• _Task directions_
Every record should be written out exactly, please.
Available data Block Start
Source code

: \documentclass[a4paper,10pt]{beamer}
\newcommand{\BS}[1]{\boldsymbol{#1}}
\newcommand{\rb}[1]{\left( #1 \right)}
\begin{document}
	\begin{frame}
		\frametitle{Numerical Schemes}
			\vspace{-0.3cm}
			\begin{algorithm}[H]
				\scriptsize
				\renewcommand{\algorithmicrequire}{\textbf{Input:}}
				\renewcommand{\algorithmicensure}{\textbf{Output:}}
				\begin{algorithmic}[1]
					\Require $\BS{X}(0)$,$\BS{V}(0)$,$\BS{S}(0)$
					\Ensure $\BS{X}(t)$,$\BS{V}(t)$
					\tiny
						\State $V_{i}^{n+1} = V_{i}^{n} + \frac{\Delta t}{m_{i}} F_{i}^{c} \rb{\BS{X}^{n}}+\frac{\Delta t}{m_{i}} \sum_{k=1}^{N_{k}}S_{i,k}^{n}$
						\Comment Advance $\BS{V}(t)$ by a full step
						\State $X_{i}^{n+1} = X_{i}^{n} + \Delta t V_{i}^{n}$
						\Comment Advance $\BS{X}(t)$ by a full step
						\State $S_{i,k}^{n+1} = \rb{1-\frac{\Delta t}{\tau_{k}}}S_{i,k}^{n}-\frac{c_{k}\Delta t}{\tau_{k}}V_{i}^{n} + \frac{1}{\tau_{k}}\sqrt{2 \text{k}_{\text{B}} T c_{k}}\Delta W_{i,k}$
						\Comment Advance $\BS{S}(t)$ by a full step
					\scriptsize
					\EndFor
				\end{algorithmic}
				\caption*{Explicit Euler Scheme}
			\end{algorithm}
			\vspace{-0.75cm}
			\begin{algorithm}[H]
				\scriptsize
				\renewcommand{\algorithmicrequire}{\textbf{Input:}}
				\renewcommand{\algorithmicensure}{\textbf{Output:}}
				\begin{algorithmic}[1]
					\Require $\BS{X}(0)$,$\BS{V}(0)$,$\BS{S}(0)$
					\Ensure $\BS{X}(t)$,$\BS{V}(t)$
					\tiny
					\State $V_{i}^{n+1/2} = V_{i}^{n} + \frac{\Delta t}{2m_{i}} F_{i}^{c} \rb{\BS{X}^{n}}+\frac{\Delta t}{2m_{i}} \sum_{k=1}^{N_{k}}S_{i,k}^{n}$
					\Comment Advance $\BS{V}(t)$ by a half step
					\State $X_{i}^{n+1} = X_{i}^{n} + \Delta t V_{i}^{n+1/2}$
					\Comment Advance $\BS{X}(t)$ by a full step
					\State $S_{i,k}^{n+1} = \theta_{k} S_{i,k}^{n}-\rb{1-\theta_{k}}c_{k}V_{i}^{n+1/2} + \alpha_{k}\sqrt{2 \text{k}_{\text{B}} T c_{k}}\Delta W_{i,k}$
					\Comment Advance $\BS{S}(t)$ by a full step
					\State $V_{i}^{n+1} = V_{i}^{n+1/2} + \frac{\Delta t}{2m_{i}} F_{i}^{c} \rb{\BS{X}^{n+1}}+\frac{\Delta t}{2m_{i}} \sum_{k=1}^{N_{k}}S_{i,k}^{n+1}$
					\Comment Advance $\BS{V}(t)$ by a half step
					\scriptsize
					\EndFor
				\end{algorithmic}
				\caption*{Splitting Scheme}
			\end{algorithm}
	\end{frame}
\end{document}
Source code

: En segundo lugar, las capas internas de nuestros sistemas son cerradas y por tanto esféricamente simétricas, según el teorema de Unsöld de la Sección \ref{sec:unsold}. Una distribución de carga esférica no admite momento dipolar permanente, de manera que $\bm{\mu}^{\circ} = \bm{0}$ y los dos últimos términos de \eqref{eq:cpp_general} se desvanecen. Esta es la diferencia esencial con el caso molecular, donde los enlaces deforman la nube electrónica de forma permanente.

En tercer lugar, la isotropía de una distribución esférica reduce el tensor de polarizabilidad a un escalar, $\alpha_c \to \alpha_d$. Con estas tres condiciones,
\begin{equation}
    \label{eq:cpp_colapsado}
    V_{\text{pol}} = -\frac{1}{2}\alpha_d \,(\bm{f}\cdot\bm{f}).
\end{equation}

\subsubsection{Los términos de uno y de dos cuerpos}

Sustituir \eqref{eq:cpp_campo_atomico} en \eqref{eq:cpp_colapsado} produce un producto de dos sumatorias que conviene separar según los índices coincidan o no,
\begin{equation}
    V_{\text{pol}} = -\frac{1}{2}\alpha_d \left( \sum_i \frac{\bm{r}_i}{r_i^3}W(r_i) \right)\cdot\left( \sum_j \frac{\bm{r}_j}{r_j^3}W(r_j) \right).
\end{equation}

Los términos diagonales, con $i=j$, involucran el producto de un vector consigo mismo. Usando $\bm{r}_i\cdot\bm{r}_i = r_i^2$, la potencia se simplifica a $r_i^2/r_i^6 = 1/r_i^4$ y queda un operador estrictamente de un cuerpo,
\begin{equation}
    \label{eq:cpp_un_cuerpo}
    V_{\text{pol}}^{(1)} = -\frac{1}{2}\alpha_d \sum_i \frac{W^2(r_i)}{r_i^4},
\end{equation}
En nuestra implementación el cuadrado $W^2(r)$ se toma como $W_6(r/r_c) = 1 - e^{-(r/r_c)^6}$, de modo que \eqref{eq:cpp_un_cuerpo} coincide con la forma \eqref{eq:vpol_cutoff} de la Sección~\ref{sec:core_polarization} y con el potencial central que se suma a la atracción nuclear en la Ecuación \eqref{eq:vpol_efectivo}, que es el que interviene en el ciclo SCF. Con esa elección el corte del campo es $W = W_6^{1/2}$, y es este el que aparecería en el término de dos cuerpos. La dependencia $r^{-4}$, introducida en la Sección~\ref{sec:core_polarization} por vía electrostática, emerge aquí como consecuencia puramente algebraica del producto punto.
Available data Block End
• _Problem solution_
Source code

: \documentclass[a4paper,10pt]{beamer}
\newcommand{\BS}[1]{\boldsymbol{#1}}
\newcommand{\rb}[1]{\left( #1 \right)}
\begin{document}
	\begin{frame}
		\frametitle{Numerical Schemes}
			\vspace{-0.3cm}
			\begin{algorithm}[H]
				\scriptsize
				\renewcommand{\algorithmicrequire}{\textbf{Input:}}
				\renewcommand{\algorithmicensure}{\textbf{Output:}}
				\begin{algorithmic}[1]
					\Require $\BS{X}(0)$,$\BS{V}(0)$,$\BS{S}(0)$
					\Ensure $\BS{X}(t)$,$\BS{V}(t)$
					\tiny
						\State $V_{i}^{n+1} = V_{i}^{n} + \frac{\Delta t}{m_{i}} F_{i}^{c} \rb{\BS{X}^{n}}+\frac{\Delta t}{m_{i}} \sum_{k=1}^{N_{k}}S_{i,k}^{n}$
						\Comment Advance $\BS{V}(t)$ by a full step
						\State $X_{i}^{n+1} = X_{i}^{n} + \Delta t V_{i}^{n}$
						\Comment Advance $\BS{X}(t)$ by a full step
						\State $S_{i,k}^{n+1} = \rb{1-\frac{\Delta t}{\tau_{k}}}S_{i,k}^{n}-\frac{c_{k}\Delta t}{\tau_{k}}V_{i}^{n} + \frac{1}{\tau_{k}}\sqrt{2 \text{k}_{\text{B}} T c_{k}}\Delta W_{i,k}$
						\Comment Advance $\BS{S}(t)$ by a full step
					\scriptsize
					\EndFor
				\end{algorithmic}
				\caption*{Explicit Euler Scheme}
			\end{algorithm}
			\vspace{-0.75cm}
			\begin{algorithm}[H]
				\scriptsize
				\renewcommand{\algorithmicrequire}{\textbf{Input:}}
				\renewcommand{\algorithmicensure}{\textbf{Output:}}
				\begin{algorithmic}[1]
					\Require $\BS{X}(0)$,$\BS{V}(0)$,$\BS{S}(0)$
					\Ensure $\BS{X}(t)$,$\BS{V}(t)$
					\tiny
					\State $V_{i}^{n+1/2} = V_{i}^{n} + \frac{\Delta t}{2m_{i}} F_{i}^{c} \rb{\BS{X}^{n}}+\frac{\Delta t}{2m_{i}} \sum_{k=1}^{N_{k}}S_{i,k}^{n}$
					\Comment Advance $\BS{V}(t)$ by a half step
					\State $X_{i}^{n+1} = X_{i}^{n} + \Delta t V_{i}^{n+1/2}$
					\Comment Advance $\BS{X}(t)$ by a full step
					\State $S_{i,k}^{n+1} = \theta_{k} S_{i,k}^{n}-\rb{1-\theta_{k}}c_{k}V_{i}^{n+1/2} + \alpha_{k}\sqrt{2 \text{k}_{\text{B}} T c_{k}}\Delta W_{i,k}$
					\Comment Advance $\BS{S}(t)$ by a full step
					\State $V_{i}^{n+1} = V_{i}^{n+1/2} + \frac{\Delta t}{2m_{i}} F_{i}^{c} \rb{\BS{X}^{n+1}}+\frac{\Delta t}{2m_{i}} \sum_{k=1}^{N_{k}}S_{i,k}^{n+1}$
					\Comment Advance $\BS{V}(t)$ by a half step
					\scriptsize
					\EndFor
				\end{algorithmic}
				\caption*{Splitting Scheme}
			\end{algorithm}
	\end{frame}
\end{document}
Source code

: En segundo lugar, las capas internas de nuestros sistemas son cerradas y por tanto esféricamente simétricas, según el teorema de Unsöld de la Sección \ref{sec:unsold}. Una distribución de carga esférica no admite momento dipolar permanente, de manera que $\bm{\mu}^{\circ} = \bm{0}$ y los dos últimos términos de \eqref{eq:cpp_general} se desvanecen. Esta es la diferencia esencial con el caso molecular, donde los enlaces deforman la nube electrónica de forma permanente.

En tercer lugar, la isotropía de una distribución esférica reduce el tensor de polarizabilidad a un escalar, $\alpha_c \to \alpha_d$. Con estas tres condiciones,
\begin{equation}
    \label{eq:cpp_colapsado}
    V_{\text{pol}} = -\frac{1}{2}\alpha_d \,(\bm{f}\cdot\bm{f}).
\end{equation}

\subsubsection{Los términos de uno y de dos cuerpos}

Sustituir \eqref{eq:cpp_campo_atomico} en \eqref{eq:cpp_colapsado} produce un producto de dos sumatorias que conviene separar según los índices coincidan o no,
\begin{equation}
    V_{\text{pol}} = -\frac{1}{2}\alpha_d \left( \sum_i \frac{\bm{r}_i}{r_i^3}W(r_i) \right)\cdot\left( \sum_j \frac{\bm{r}_j}{r_j^3}W(r_j) \right).
\end{equation}

Los términos diagonales, con $i=j$, involucran el producto de un vector consigo mismo. Usando $\bm{r}_i\cdot\bm{r}_i = r_i^2$, la potencia se simplifica a $r_i^2/r_i^6 = 1/r_i^4$ y queda un operador estrictamente de un cuerpo,
\begin{equation}
    \label{eq:cpp_un_cuerpo}
    V_{\text{pol}}^{(1)} = -\frac{1}{2}\alpha_d \sum_i \frac{W^2(r_i)}{r_i^4},
\end{equation}
En nuestra implementación el cuadrado $W^2(r)$ se toma como $W_6(r/r_c) = 1 - e^{-(r/r_c)^6}$, de modo que \eqref{eq:cpp_un_cuerpo} coincide con la forma \eqref{eq:vpol_cutoff} de la Sección~\ref{sec:core_polarization} y con el potencial central que se suma a la atracción nuclear en la Ecuación \eqref{eq:vpol_efectivo}, que es el que interviene en el ciclo SCF. Con esa elección el corte del campo es $W = W_6^{1/2}$, y es este el que aparecería en el término de dos cuerpos. La dependencia $r^{-4}$, introducida en la Sección~\ref{sec:core_polarization} por vía electrostática, emerge aquí como consecuencia puramente algebraica del producto punto.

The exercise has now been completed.